- Exercise details
Check each line of the listing below for the word "this" and say how many lines have it. Nothing else should be written.

───── Data for analysis

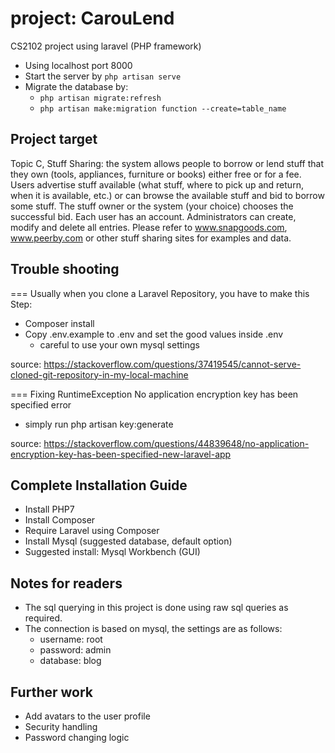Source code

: # project: CarouLend
CS2102 project using laravel (PHP framework)

* Using localhost port 8000
* Start the server by `php artisan serve`
* Migrate the database by:
  * `php artisan migrate:refresh`
  * `php artisan make:migration function --create=table_name`  
  
## Project target
Topic C, Stuff Sharing: the system allows people to borrow or lend stuff that they own (tools, appliances, furniture or books) either free or for a fee. Users advertise stuff available (what stuff, where to pick up and return, when it is available, etc.) or can browse the available stuff and bid to borrow some stuff. The stuff owner or the system (your choice) chooses the successful bid. Each user has an account. Administrators can create, modify and delete all entries. Please refer to www.snapgoods.com, www.peerby.com or other stuff sharing sites for examples and data.
  

## Trouble shooting

===
Usually when you clone a Laravel Repository, you have to make this Step:
- Composer install
- Copy .env.example to .env and set the good values inside .env
  * careful to use your own mysql settings

source: https://stackoverflow.com/questions/37419545/cannot-serve-cloned-git-repository-in-my-local-machine

===
Fixing RuntimeException No application encryption key has been specified error
- simply run php artisan key:generate


source: https://stackoverflow.com/questions/44839648/no-application-encryption-key-has-been-specified-new-laravel-app

## Complete Installation Guide
* Install PHP7
* Install Composer
* Require Laravel using Composer
* Install Mysql (suggested database, default option)
* Suggested install: Mysql Workbench (GUI)

## Notes for readers
* The sql querying in this project is done using raw sql queries as required.
* The connection is based on mysql, the settings are as follows:
  * username: root
  * password: admin
  * database: blog
  
## Further work
* Add avatars to the user profile
* Security handling
* Password changing logic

──────────

- Exercise solution
2